January 17, 2012 / 8:20 AM / 8 years ago

China urges hydropower developers to heed environment

BEIJING, Jan 17 (Reuters) - China’s hydropower developers must “put ecology first” and pay strict attention to the impact of their projects on local rivers and communities, the country’s environment ministry said on Tuesday, as the country embarks on another dam-building boom.

The Ministry of Environmental Protection said in a notice posted on its website (www.mep.gov.cn) that projects should be planned “comprehensively” and must pay attention to “economic and ecological benefits, local and overall interests (as well as) immediate and long-term interests.”

It ordered developers to make sure that residents affected by hydropower development are fully informed and given a role to play in the decision-making process, and stressed that building dams in protected zones remains prohibited.

The ministry’s intervention comes in the wake of a controversial decision to reduce the size of a protected nature reserve in southwest China’s Chongqing in order to allow the construction of the massive 30-billion yuan ($4.75 billion)Xiaonanhai hydropower plant on the Yangtze River.

The size of the reserve was already reduced in 2005 to make way for the Jinsha hydropower plant, currently being built by the Three Gorges Project Corp.

“It is the last freshwater wildlife reserve on the Yangtze, but even with the legal protection, it is still a strong possibility that it will be dammed,” said Ma Jun, director of the Institute of Public and Environmental Affairs.

“That by itself demonstrates how far the dam builders like the Three Gorges Project Corporation want to move forward.”

China’s hydropower building boom slowed considerably following the completion of the controversial 185-metre Three Gorges Dam in 2005, with regulators unwilling to approve new construction plans amid concerns about environmental risks and massive relocation costs.

Regulators vetoed controversial plans to dam the Nu River and the Tiger Leaping Gorge, two ecologically fragile zones in southwestern China’s Yunnan province.

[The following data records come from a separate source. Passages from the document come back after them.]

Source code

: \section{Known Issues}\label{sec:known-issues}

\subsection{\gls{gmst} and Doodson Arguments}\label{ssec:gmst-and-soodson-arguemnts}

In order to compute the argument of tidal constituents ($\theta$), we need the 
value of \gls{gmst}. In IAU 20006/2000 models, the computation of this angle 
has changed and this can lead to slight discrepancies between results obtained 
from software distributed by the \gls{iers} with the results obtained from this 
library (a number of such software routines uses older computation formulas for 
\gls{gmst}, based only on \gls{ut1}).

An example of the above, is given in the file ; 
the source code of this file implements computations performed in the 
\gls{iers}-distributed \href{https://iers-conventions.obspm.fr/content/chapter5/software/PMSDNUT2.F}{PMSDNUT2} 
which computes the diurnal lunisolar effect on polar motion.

Over the 2006-2010 period, around 50 gigawatts of hydropower capacity went into operation out of a total 77 GW originally planned, according to Zhang Boting, vice-secretary general of the China Hydropower Society.

A cabinet session last May chaired by Premier Wen Jiabao, who has been critical of hydropower development, also admitted the Three Gorges project had caused serious social and environmental problems that needed to be urgently addressed.

But with new nuclear reactor construction suspended as a result of last year’s disaster at the Fukushima plant in Japan, analysts say big hydro is back in favour as the government tries to meet a pledge to increase the share of non-fossil fuel energy to at least 16 percent of the total by 2020.

China’s hydropower capacity stood at 230 gigawatts by the end of 2011, 22 percent of the total, and another 55 GW are now under construction, according to figures issued by the National Energy Administration last week.